Task requirements
Where a line in the listing below contains the word "partial", copy that line.

***** Source material *****

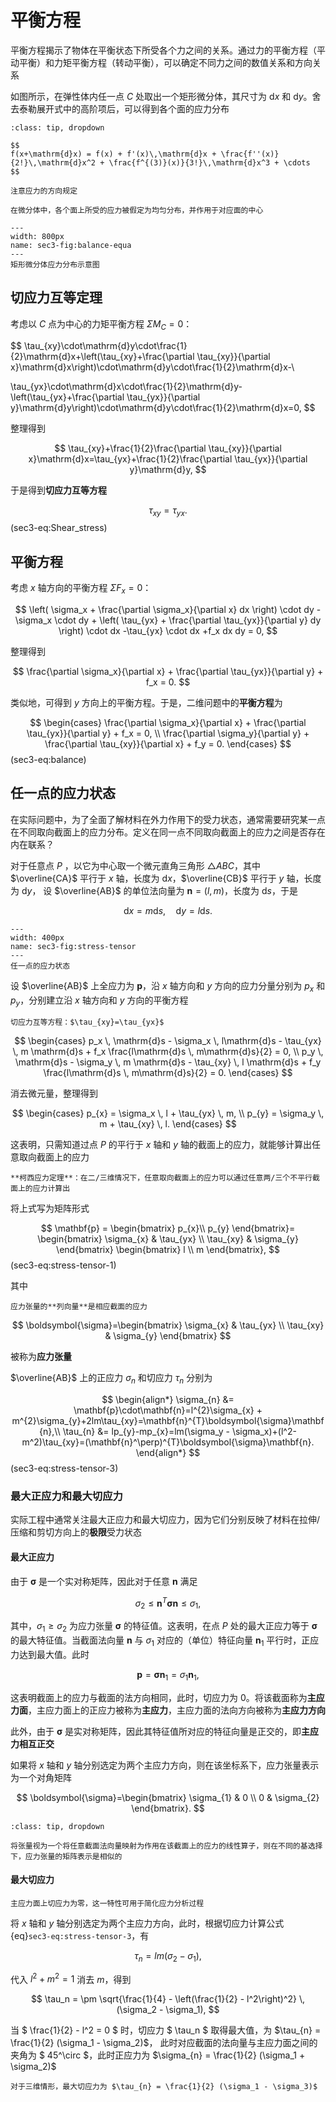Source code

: # 平衡方程

<span class="gray-text">
平衡方程揭示了物体在平衡状态下所受各个力之间的关系。通过力的平衡方程（平动平衡）和力矩平衡方程（转动平衡），可以确定不同力之间的数值关系和方向关系
</span>

如图所示，在弹性体内任一点 $C$ 处取出一个矩形微分体，其尺寸为 $\mathrm{d}x$ 和 $\mathrm{d}y$。舍去泰勒展开式中的高阶项后，可以得到各个面的应力分布

```{admonition} 泰勒展开式
:class: tip, dropdown

$$
f(x+\mathrm{d}x) = f(x) + f'(x)\,\mathrm{d}x + \frac{f''(x)}{2!}\,\mathrm{d}x^2 + \frac{f^{(3)}(x)}{3!}\,\mathrm{d}x^3 + \cdots
$$
```

```{margin}
注意应力的方向规定
```

```{margin}
在微分体中，各个面上所受的应力被假定为均匀分布，并作用于对应面的中心
```

```{figure} ../../../images/Elasticity/chap1/balance-equa.png
---
width: 800px
name: sec3-fig:balance-equa
---
矩形微分体应力分布示意图
```

## 切应力互等定理

考虑以 $C$ 点为中心的力矩平衡方程 $\Sigma M_{C}=0$：

$$
\tau_{xy}\cdot\mathrm{d}y\cdot\frac{1}{2}\mathrm{d}x+\left(\tau_{xy}+\frac{\partial \tau_{xy}}{\partial x}\mathrm{d}x\right)\cdot\mathrm{d}y\cdot\frac{1}{2}\mathrm{d}x-\\

\tau_{yx}\cdot\mathrm{d}x\cdot\frac{1}{2}\mathrm{d}y-\left(\tau_{yx}+\frac{\partial \tau_{yx}}{\partial y}\mathrm{d}y\right)\cdot\mathrm{d}y\cdot\frac{1}{2}\mathrm{d}x=0,
$$

整理得到

$$
\tau_{xy}+\frac{1}{2}\frac{\partial \tau_{xy}}{\partial x}\mathrm{d}x=\tau_{yx}+\frac{1}{2}\frac{\partial \tau_{yx}}{\partial y}\mathrm{d}y,
$$

于是得到**切应力互等方程**

$$
\tau_{xy}=\tau_{yx}.
$$ (sec3-eq:Shear_stress)

## 平衡方程
考虑 $x$ 轴方向的平衡方程 $\Sigma F_{x}=0$：

$$
\left( \sigma_x + \frac{\partial \sigma_x}{\partial x} dx \right) \cdot dy
-\sigma_x \cdot dy
+
\left( \tau_{yx} + \frac{\partial \tau_{yx}}{\partial y} dy \right) \cdot dx
-\tau_{yx} \cdot dx
+f_x dx dy  = 0,
$$

整理得到

$$
\frac{\partial \sigma_x}{\partial x} + \frac{\partial \tau_{yx}}{\partial y} + f_x = 0.
$$

类似地，可得到 $y$ 方向上的平衡方程。于是，二维问题中的**平衡方程**为

$$
\begin{cases}
\frac{\partial \sigma_x}{\partial x} + \frac{\partial \tau_{yx}}{\partial y} + f_x = 0, \\
\frac{\partial \sigma_y}{\partial y} + \frac{\partial \tau_{xy}}{\partial x} + f_y = 0.
\end{cases}
$$ (sec3-eq:balance)

## 任一点的应力状态

在实际问题中，为了全面了解材料在外力作用下的受力状态，通常需要研究某一点在不同取向截面上的应力分布。定义在同一点不同取向截面上的应力之间是否存在内在联系？

对于任意点 $P$ ，以它为中心取一个微元直角三角形 $\triangle ABC$，其中 $\overline{CA}$ 平行于 $x$ 轴，长度为 $\mathrm{d}x$，$\overline{CB}$ 平行于 $y$ 轴，长度为 $\mathrm{d}y$，
设 $\overline{AB}$ 的单位法向量为 $\mathbf{n}=(l,m)$，长度为 $\mathrm{d}s$，于是

$$
\mathrm{d}x = m\mathrm{d}s,\quad \mathrm{d}y = l\mathrm{d}s.
$$

```{figure} ../../../images/Elasticity/chap1/stress-tensor.png
---
width: 400px
name: sec3-fig:stress-tensor
---
任一点的应力状态
```

设 $\overline{AB}$ 上全应力为 $\mathbf{p}$，沿 $x$ 轴方向和 $y$ 方向的应力分量分别为 $p_{x}$ 和 $p_{y}$，分别建立沿 $x$ 轴方向和 $y$ 方向的平衡方程

```{margin}
切应力互等方程：$\tau_{xy}=\tau_{yx}$
```

$$
\begin{cases}
p_x \, \mathrm{d}s - \sigma_x \, l\mathrm{d}s -  \tau_{yx} \, m  \mathrm{d}s + f_x \frac{l\mathrm{d}s \, m\mathrm{d}s}{2} = 0, \\
p_y \, \mathrm{d}s - \sigma_y \, m  \mathrm{d}s -  \tau_{xy} \, l  \mathrm{d}s + f_y \frac{l\mathrm{d}s \, m\mathrm{d}s}{2} = 0.
\end{cases}
$$

消去微元量，整理得到

$$
\begin{cases}
p_{x} = \sigma_x \, l +  \tau_{yx} \, m, \\
p_{y} = \sigma_y \, m  +  \tau_{xy} \, l.
\end{cases}
$$

这表明，只需知道过点 $P$ 的平行于 $x$ 轴和 $y$ 轴的截面上的应力，就能够计算出任意取向截面上的应力

```{note}
**柯西应力定理**：在二/三维情况下，任意取向截面上的应力可以通过任意两/三个不平行截面上的应力计算出
```

将上式写为矩阵形式

$$
\mathbf{p} = \begin{bmatrix}
p_{x}\\
p_{y}
\end{bmatrix}= \begin{bmatrix}
\sigma_{x} & \tau_{yx} \\
\tau_{xy} & \sigma_{y}
\end{bmatrix}
\begin{bmatrix}
l \\
m
\end{bmatrix},
$$ (sec3-eq:stress-tensor-1)

其中

```{margin}
应力张量的**列向量**是相应截面的应力
```

$$
\boldsymbol{\sigma}=\begin{bmatrix}
\sigma_{x} & \tau_{yx} \\
\tau_{xy} & \sigma_{y}
\end{bmatrix}
$$

被称为**应力张量**

$\overline{AB}$ 上的正应力 $\sigma_{n}$ 和切应力 $\tau_{n}$ 分别为

$$
\begin{align*}
\sigma_{n} &= \mathbf{p}\cdot\mathbf{n}=l^{2}\sigma_{x} + m^{2}\sigma_{y}+2lm\tau_{xy}=\mathbf{n}^{T}\boldsymbol{\sigma}\mathbf{n},\\
\tau_{n} &= lp_{y}-mp_{x}=lm(\sigma_y - \sigma_x)+(l^2-m^2)\tau_{xy}=(\mathbf{n}^\perp)^{T}\boldsymbol{\sigma}\mathbf{n}.
\end{align*}
$$ (sec3-eq:stress-tensor-3)

### 最大正应力和最大切应力

实际工程中通常关注最大正应力和最大切应力，因为它们分别反映了材料在拉伸/压缩和剪切方向上的**极限**受力状态

#### 最大正应力

由于 $\boldsymbol{\sigma}$ 是一个实对称矩阵，因此对于任意 $\mathbf{n}$ 满足

$$
\sigma_2 \leq \mathbf{n}^{T}\boldsymbol{\sigma}\mathbf{n} \leq \sigma_1,
$$

其中，$\sigma_{1}\geq \sigma_{2}$ 为应力张量 $\boldsymbol{\sigma}$ 的特征值。这表明，在点 $P$ 处的最大正应力等于 $\boldsymbol{\sigma}$ 的最大特征值。当截面法向量 $\mathbf{n}$ 与 $\sigma_{1}$ 对应的（单位）特征向量 $\mathbf{n}_{1}$ 平行时，正应力达到最大值。此时

$$
\mathbf{p} = \boldsymbol{\sigma}\mathbf{n}_{1} = \sigma_{1}\mathbf{n}_{1},
$$

这表明截面上的应力与截面的法方向相同，此时，切应力为 0。将该截面称为**主应力面**，主应力面上的正应力被称为**主应力**，主应力面的法向方向被称为**主应力方向**

此外，由于 $\boldsymbol{\sigma}$ 是实对称矩阵，因此其特征值所对应的特征向量是正交的，即**主应力相互正交**

如果将 $x$ 轴和 $y$ 轴分别选定为两个主应力方向，则在该坐标系下，应力张量表示为一个对角矩阵

$$
\boldsymbol{\sigma}=\begin{bmatrix}
\sigma_{1} & 0 \\
0 & \sigma_{2}
\end{bmatrix}.
$$

```{admonition} 基变换与张量变换
:class: tip, dropdown

将张量视为一个将任意截面法向量映射为作用在该截面上的应力的线性算子，则在不同的基选择下，应力张量的矩阵表示是相似的
```

#### 最大切应力

```{margin}
主应力面上切应力为零，这一特性可用于简化应力分析过程
```

将 $x$ 轴和 $y$ 轴分别选定为两个主应力方向，此时，根据切应力计算公式 {eq}`sec3-eq:stress-tensor-3`，有

$$
\tau_{n} = lm(\sigma_{2} - \sigma_{1}),
$$

代入 $l^2 + m^2 = 1$ 消去 $m$，得到

$$
\tau_n = \pm \sqrt{\frac{1}{4} - \left(\frac{1}{2} - l^2\right)^2} \, (\sigma_2 - \sigma_1),
$$

当 $ \frac{1}{2} - l^2 = 0 $ 时，切应力 $ \tau_n $ 取得最大值，为 $\tau_{n} = \frac{1}{2} (\sigma_1 - \sigma_2)$，
此时对应截面的法向量与主应力面之间的夹角为 $ 45^\circ $，此时正应力为 $\sigma_{n} = \frac{1}{2} (\sigma_1 + \sigma_2)$

```{note}
对于三维情形，最大切应力为 $\tau_{n} = \frac{1}{2} (\sigma_1 - \sigma_3)$
```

*****

Solution to this problem
\tau_{xy}\cdot\mathrm{d}y\cdot\frac{1}{2}\mathrm{d}x+\left(\tau_{xy}+\frac{\partial \tau_{xy}}{\partial x}\mathrm{d}x\right)\cdot\mathrm{d}y\cdot\frac{1}{2}\mathrm{d}x-\\
\tau_{yx}\cdot\mathrm{d}x\cdot\frac{1}{2}\mathrm{d}y-\left(\tau_{yx}+\frac{\partial \tau_{yx}}{\partial y}\mathrm{d}y\right)\cdot\mathrm{d}y\cdot\frac{1}{2}\mathrm{d}x=0,
\tau_{xy}+\frac{1}{2}\frac{\partial \tau_{xy}}{\partial x}\mathrm{d}x=\tau_{yx}+\frac{1}{2}\frac{\partial \tau_{yx}}{\partial y}\mathrm{d}y,
\left( \sigma_x + \frac{\partial \sigma_x}{\partial x} dx \right) \cdot dy
\left( \tau_{yx} + \frac{\partial \tau_{yx}}{\partial y} dy \right) \cdot dx
\frac{\partial \sigma_x}{\partial x} + \frac{\partial \tau_{yx}}{\partial y} + f_x = 0.
\frac{\partial \sigma_x}{\partial x} + \frac{\partial \tau_{yx}}{\partial y} + f_x = 0, \\
\frac{\partial \sigma_y}{\partial y} + \frac{\partial \tau_{xy}}{\partial x} + f_y = 0.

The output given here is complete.